Much of what we know of Whitney Houston can be tracked through her stellar music career or through the tumultuous tabloid fodder that was her relationship with Bobby Brown. ‘Can I Be Me’ reveals some interesting truths both in her career and in her personal life. Growing up the young Whitney was closest with her father, and ironically dabbled in drugs at at the age of 10 with her two older brothers. Whilst her mother Emily ‘Cissy’ Houston became the driving force to start her career in pop music. Then along came Clive Davis of Arista Records who molded her to be the perfect mainstream white-audience friendly black singer, eventually going on to have more consecutive hit singles than The Beatles and a Grammy winning career. However this only served to anger some of her African-American fans and peers who booed her and labelled her a sell-out, and so the girl who was from ‘the hood’ in New Jersey found herself struggling to find her true identity.

The film goes on to detail Houston’s relationship with her closest friend and working associate Robyn Crawford and alludes to them having been in a bisexual relationship. However if this was the case, Houston never made it openly public for fear of upsetting her fiercely religious mother. Then of course Bobby Brown came along and the three of them became this twisted and complex love triangle as both Crawford and Brown supposedly battled it out both physically and psychologically for Houston’s affections. Even though Houston during much of her early career had still been taking drugs, it was the volatile mix of her difficult personal life, pressures from her peers and the industry and the physical rigour of performing that took its toll. And in a vox-pop interview with her former bodyguard David Roberts (the film The Bodyguard was loosely based on his work with Houston, though he admits he never got shot or slept with her) he reveals he provided a damning report to her management team regarding her excessive drug use and that it needed to stop, only for him to be promptly fired after delivering it.

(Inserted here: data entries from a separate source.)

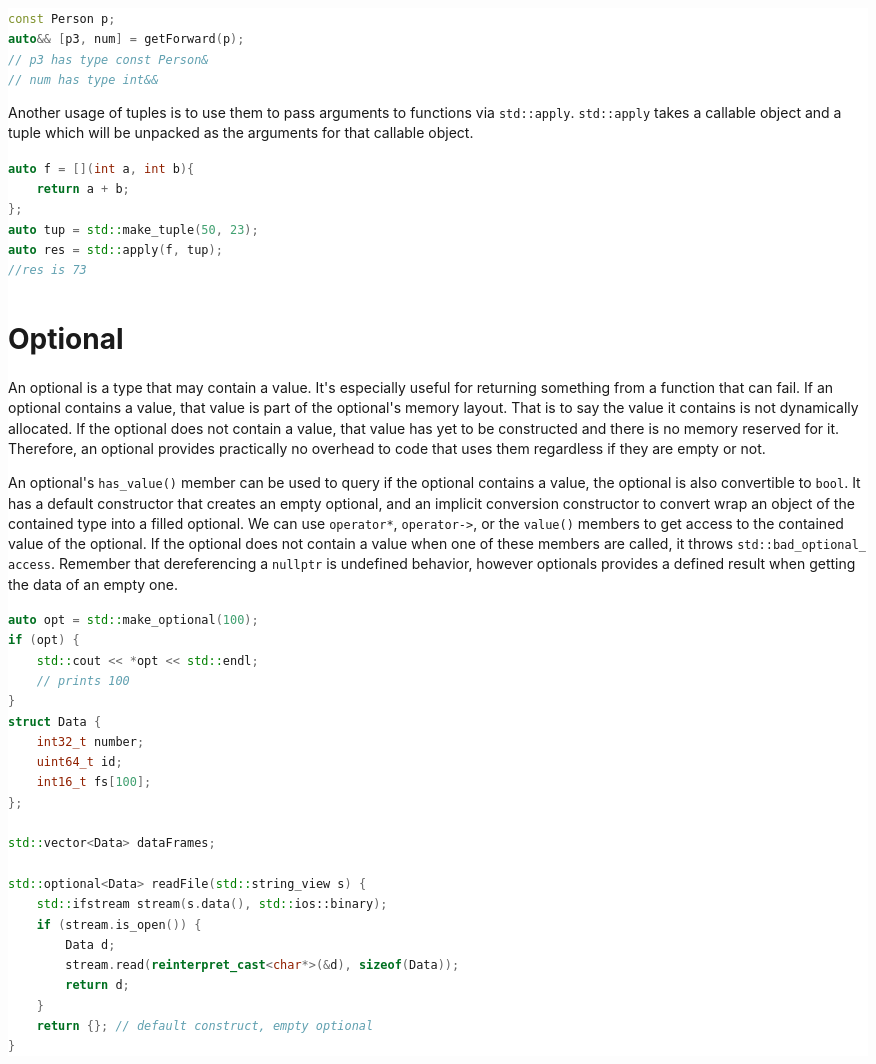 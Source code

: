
 ```C++
const Person p;
auto&& [p3, num] = getForward(p);
// p3 has type const Person&
// num has type int&&
```

Another usage of tuples is to use them to pass arguments to functions via `std::apply`. `std::apply` takes a callable object and a tuple which will be unpacked as the arguments for that callable object.

```C++
auto f = [](int a, int b){
    return a + b;
};
auto tup = std::make_tuple(50, 23);
auto res = std::apply(f, tup);
//res is 73
```

# Optional

An optional is a type that may contain a value. It's especially useful for returning something from a function that can fail. 
If an optional contains a value, that value is part of the optional's memory layout. That is to say the value it contains is not dynamically allocated. 
If the optional does not contain a value, that value has yet to be constructed and there is no memory reserved for it. 
Therefore, an optional provides practically no overhead to code that uses them regardless if they are empty or not.

An optional's `has_value()` member can be used to query if the optional contains a value, the optional is also convertible to `bool`. 
It has a default constructor that creates an empty optional, and an implicit conversion constructor to convert wrap an object of the contained type into a filled optional. 
We can use `operator*`, `operator->`, or the `value()` members to get access to the contained value of the optional. 
If the optional does not contain a value when one of these members are called, it throws `std::bad_optional_access`. 
Remember that dereferencing a `nullptr` is undefined behavior, however optionals provides a defined result when getting the data of an empty one.

```C++
auto opt = std::make_optional(100);
if (opt) {
    std::cout << *opt << std::endl;
    // prints 100
}
struct Data {
    int32_t number;
    uint64_t id;
    int16_t fs[100];
};

std::vector<Data> dataFrames;

std::optional<Data> readFile(std::string_view s) {
    std::ifstream stream(s.data(), std::ios::binary);
    if (stream.is_open()) {
        Data d;
        stream.read(reinterpret_cast<char*>(&d), sizeof(Data));
        return d;
    }
    return {}; // default construct, empty optional
}

``` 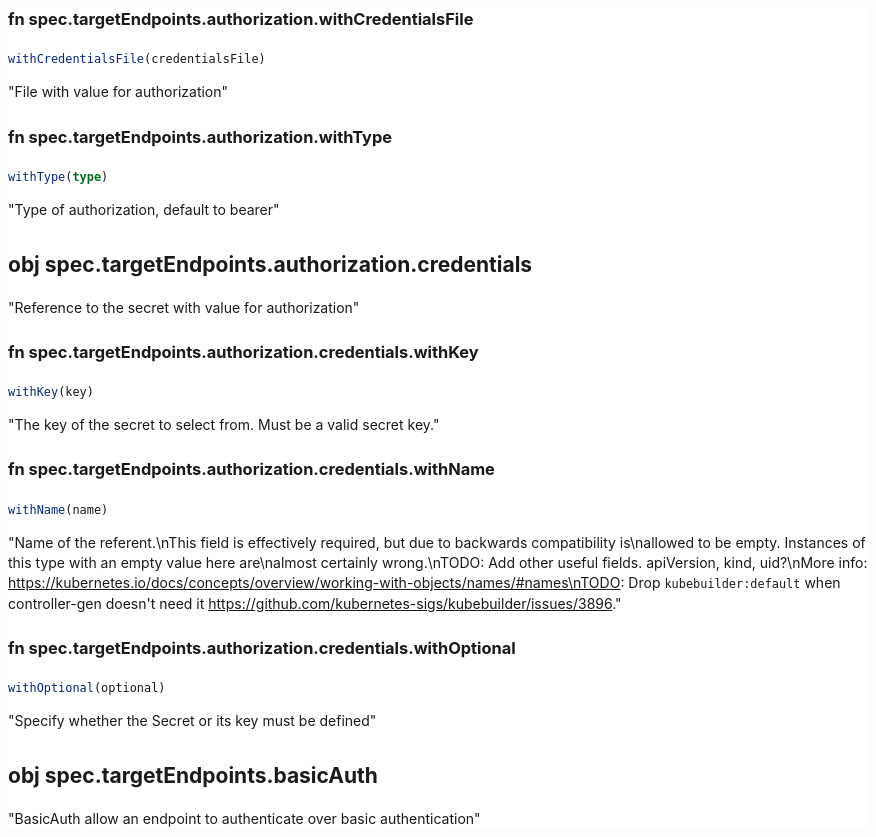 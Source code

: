### fn spec.targetEndpoints.authorization.withCredentialsFile

```ts
withCredentialsFile(credentialsFile)
```

"File with value for authorization"

### fn spec.targetEndpoints.authorization.withType

```ts
withType(type)
```

"Type of authorization, default to bearer"

## obj spec.targetEndpoints.authorization.credentials

"Reference to the secret with value for authorization"

### fn spec.targetEndpoints.authorization.credentials.withKey

```ts
withKey(key)
```

"The key of the secret to select from.  Must be a valid secret key."

### fn spec.targetEndpoints.authorization.credentials.withName

```ts
withName(name)
```

"Name of the referent.\nThis field is effectively required, but due to backwards compatibility is\nallowed to be empty. Instances of this type with an empty value here are\nalmost certainly wrong.\nTODO: Add other useful fields. apiVersion, kind, uid?\nMore info: https://kubernetes.io/docs/concepts/overview/working-with-objects/names/#names\nTODO: Drop `kubebuilder:default` when controller-gen doesn't need it https://github.com/kubernetes-sigs/kubebuilder/issues/3896."

### fn spec.targetEndpoints.authorization.credentials.withOptional

```ts
withOptional(optional)
```

"Specify whether the Secret or its key must be defined"

## obj spec.targetEndpoints.basicAuth

"BasicAuth allow an endpoint to authenticate over basic authentication"
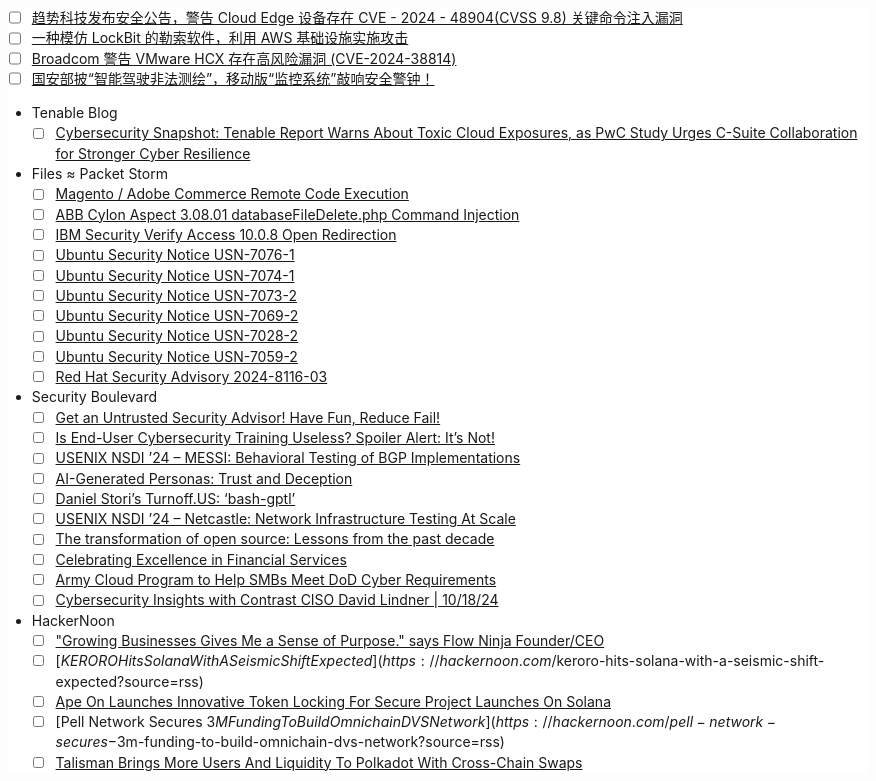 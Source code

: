   - [ ] [趋势科技发布安全公告，警告 Cloud Edge 设备存在 CVE - 2024 - 48904(CVSS 9.8) 关键命令注入漏洞](https://www.anquanke.com/post/id/301038)
  - [ ] [一种模仿 LockBit 的勒索软件，利用 AWS 基础设施实施攻击](https://www.anquanke.com/post/id/301033)
  - [ ] [Broadcom 警告 VMware HCX 存在高风险漏洞 (CVE-2024-38814)](https://www.anquanke.com/post/id/301029)
  - [ ] [国安部披“智能驾驶非法测绘”，移动版“监控系统”敲响安全警钟！](https://www.anquanke.com/post/id/301024)
- Tenable Blog
  - [ ] [Cybersecurity Snapshot: Tenable Report Warns About Toxic Cloud Exposures, as PwC Study Urges C-Suite Collaboration for Stronger Cyber Resilience](https://www.tenable.com/blog/cybersecurity-snapshot-tenable-warns-about-toxic-cloud-exposures-as-pwc-urges-c-suite)
- Files ≈ Packet Storm
  - [ ] [Magento / Adobe Commerce Remote Code Execution](https://packetstormsecurity.com/files/182289/magento_xxe_to_glibc_buf_overflow.rb.txt)
  - [ ] [ABB Cylon Aspect 3.08.01 databaseFileDelete.php Command Injection](https://packetstormsecurity.com/files/182288/ZSL-2024-5845.txt)
  - [ ] [IBM Security Verify Access 10.0.8 Open Redirection](https://packetstormsecurity.com/files/182287/ibmsva1008-redirect.txt)
  - [ ] [Ubuntu Security Notice USN-7076-1](https://packetstormsecurity.com/files/182286/USN-7076-1.txt)
  - [ ] [Ubuntu Security Notice USN-7074-1](https://packetstormsecurity.com/files/182285/USN-7074-1.txt)
  - [ ] [Ubuntu Security Notice USN-7073-2](https://packetstormsecurity.com/files/182284/USN-7073-2.txt)
  - [ ] [Ubuntu Security Notice USN-7069-2](https://packetstormsecurity.com/files/182283/USN-7069-2.txt)
  - [ ] [Ubuntu Security Notice USN-7028-2](https://packetstormsecurity.com/files/182282/USN-7028-2.txt)
  - [ ] [Ubuntu Security Notice USN-7059-2](https://packetstormsecurity.com/files/182281/USN-7059-2.txt)
  - [ ] [Red Hat Security Advisory 2024-8116-03](https://packetstormsecurity.com/files/182280/RHSA-2024-8116-03.txt)
- Security Boulevard
  - [ ] [Get an Untrusted Security Advisor! Have Fun, Reduce Fail!](https://securityboulevard.com/2024/10/get-an-untrusted-security-advisor-have-fun-reduce-fail/)
  - [ ] [Is End-User Cybersecurity Training Useless? Spoiler Alert: It’s Not!](https://securityboulevard.com/2024/10/is-end-user-cybersecurity-training-useless-spoiler-alert-its-not/)
  - [ ] [USENIX NSDI ’24 – MESSI: Behavioral Testing of BGP Implementations](https://securityboulevard.com/2024/10/usenix-nsdi-24-messi-behavioral-testing-of-bgp-implementations/)
  - [ ] [AI-Generated Personas: Trust and Deception](https://securityboulevard.com/2024/10/ai-generated-personas-trust-and-deception/)
  - [ ] [Daniel Stori’s Turnoff.US: ‘bash-gptl’](https://securityboulevard.com/2024/10/daniel-storis-turnoff-us-bash-gptl/)
  - [ ] [USENIX NSDI ’24 – Netcastle: Network Infrastructure Testing At Scale](https://securityboulevard.com/2024/10/usenix-nsdi-24-netcastle-network-infrastructure-testing-at-scale/)
  - [ ] [The transformation of open source: Lessons from the past decade](https://securityboulevard.com/2024/10/the-transformation-of-open-source-lessons-from-the-past-decade/)
  - [ ] [Celebrating Excellence in Financial Services](https://securityboulevard.com/2024/10/celebrating-excellence-in-financial-services/)
  - [ ] [Army Cloud Program to Help SMBs Meet DoD Cyber Requirements](https://securityboulevard.com/2024/10/army-cloud-program-to-help-smbs-meet-dod-cyber-requirements/)
  - [ ] [Cybersecurity Insights with Contrast CISO David Lindner | 10/18/24](https://securityboulevard.com/2024/10/cybersecurity-insights-with-contrast-ciso-david-lindner-10-18-24/)
- HackerNoon
  - [ ] ["Growing Businesses Gives Me a Sense of Purpose." says Flow Ninja Founder/CEO](https://hackernoon.com/growing-businesses-gives-me-a-sense-of-purpose-says-flow-ninja-founderceo?source=rss)
  - [ ] [$KERORO Hits Solana With A Seismic Shift Expected](https://hackernoon.com/$keroro-hits-solana-with-a-seismic-shift-expected?source=rss)
  - [ ] [Ape On Launches Innovative Token Locking For Secure Project Launches On Solana](https://hackernoon.com/ape-on-launches-innovative-token-locking-for-secure-project-launches-on-solana?source=rss)
  - [ ] [Pell Network Secures $3M Funding To Build Omnichain DVS Network](https://hackernoon.com/pell-network-secures-$3m-funding-to-build-omnichain-dvs-network?source=rss)
  - [ ] [Talisman Brings More Users And Liquidity To Polkadot With Cross-Chain Swaps](https://hackernoon.com/talisman-brings-more-users-and-liquidity-to-polkadot-with-cross-chain-swaps?source=rss)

Director Nick Broomfield (Kurt & Courtney) steers the lion’s share of this film covering the in-person interviews with Houston’s entourage and editing all the necessary archival footage to delineate her life story. But fans of Houston’s music will probably gain the most enjoyment from Rudi Dolezal’s contribution as co-director who was granted access to and shot most of her 1999 world tour and the European leg footage used here was from an uncompleted documentary. It’s in these live performances that you can truly witness how phenomenal her voice was. Seeing her belt out these enormous ballads to huge screaming crowds is juxtaposed against Dolezal’s candid backstage footage of her musing in front of a makeup mirror, looking a little lonely and introspective.

Broomfield’s documentary though isn’t without its suspicious elements, like the fact that there are no direct interviews with Brown, Crawford or Cissy Houston and that he relies upon archival interview footage to fill in some of his narrative. Or the fact that there was no mention of Brown’s 2003 assault on Houston. As well as only briefly examining the even greater tragedy of Brown and Houston’s daughter Bobbi Kristina’s early death at the age of 22. The film to a degree plays things a little loosely, by relying upon most of the testimonies to come from her entourage, some of whom clearly have differing opinions of what was going on.

Whitney Can I Be Me is a comprehensive look at the rise and fall of Whitney Houston both as a person and as a performer. Occasionally leaving you with more questions than answers, what it does show is a woman who was conflicted and struggling to discover her true identity when for so long she had been dictated to by some of those closest to her. But despite all of this, the greatest legacy left behind is her phenomenal voice and music, something that will live on for many years to come.

Review Score: FOUR STARS (OUT OF FIVE)
Running Time: 111 minutes

Whitney Can I Be Me premiered earlier tonight as part of the Sydney Film Festival 2017, with additional screenings on Friday 9 June and Saturday 10 June. For more info or to purchase tickets click here.

The film will be released in select cinemas around Australia on June 15th.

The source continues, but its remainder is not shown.